The systems and methods described herein can automatically configure an optimal microphone and/or camera configuration for the particular physical configuration of an environment, resulting in an improved experience for conferencing session participants. Remote far end participants of a conferencing session may particularly benefit from the systems and methods described herein due to the more accurate and optimal audio, image, and/or video capture of talkers in the local environment.
As used herein, the terms “lobe” and “microphone lobe” refer to an audio beam generated by a given microphone array (or array microphone) to pick up audio signals at a select location, such as the location towards which the lobe is directed. While the techniques disclosed herein are described with reference to microphone lobes generated by array microphones, the same or similar techniques may be utilized with other forms or types of microphone coverage (e.g., a cardioid pattern, etc.) and/or with microphones that are not array microphones (e.g., a handheld microphone, boundary microphone, lavalier microphones, etc.). Thus, the term “lobe” is intended to cover any type of audio beam or coverage.
The camera controller 106 may select which of the cameras 110a, . . . , z to utilize for capturing images and/or video of a particular location, e.g., where an active talker is located. The selection by the camera controller 106 of the camera 110a, . . . , z to utilize may be based on one or more received locations of a talker, for example. The camera controller 106 may provide appropriate signals to the cameras 110a, . . . , z to cause the cameras 110a, . . . , z to move and/or zoom, for example. In some embodiments, the camera controller 106 and one or more of the cameras 110a, . . . , z may be integrated together. In other embodiments, the camera controller 106 can be part of one or more microphone arrays 102a, . . . , z and/or the aggregator unit 104. The components of the system 100 may be in wired and/or wireless communication with the other components of the system 100. The environment where the conferencing system 100 is located may include a flexibly configurable space such as, for example, a conference room, boardroom, classroom, meeting room, huddle room, office, theatre, arena, auditorium, music venue, etc.
The microphone arrays 102a, . . . , z may detect and capture sounds from audio sources within an environment. Such sounds may include desired sounds (e.g., human talkers or speakers) and/or undesired sounds (e.g., background noise, spurious noise, non-human noise, non-voice human noise, and/or unwanted human voice). The microphone arrays 102a, . . . , z may be capable of forming one or more pickup patterns with lobes that can be steered to sense audio in particular locations within the environment. The microphone arrays 102a, . . . , z may communicate with the camera controller 106 and/or the cameras 110a, . . . , z via a suitable application programming interface (API).

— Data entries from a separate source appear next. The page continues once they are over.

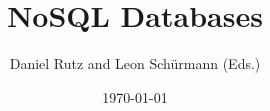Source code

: \documentclass[
  12pt,
  a4paper,
  parskip,
  openany
]{scrbook}
\title{NoSQL Databases}
\author{Daniel Rutz and Leon Schürmann (Eds.)}
\date{\today}
\begin{document}
\maketitle
\tableofcontents

\printglossaries





\printbibliography

\appendix

\end{document}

The cameras 110a, . . . , z may capture still images and/or video of the environment where the conferencing system 100 is located. In some embodiments, any of the cameras 110a, . . . , z may be a standalone camera, and in other embodiments, any of the cameras 110a, . . . , z may be a component of an electronic device, e.g., smartphone, tablet, etc. Any of the cameras 110a, . . . , z may be a pan-tilt-zoom (PTZ) camera that can physically move and zoom to capture desired images and video, or may be a virtual PTZ camera that can digitally crop and zoom images and videos into one or more desired portions.
In addition to the cameras 110a, . . . , z capturing and transmitting images and/or video for transmission to the far end of a conferencing session, the captured images and/or videos from the cameras 110a, . . . , z. may be transmitted to the aggregator unit 104. The captured images and/or videos from the cameras 110a, . . . , z may be utilized by the aggregator unit 104 to determine the locations of talkers and/or objects in the environment, such as by using image recognition, facial recognition, presence detection, and/or other suitable techniques.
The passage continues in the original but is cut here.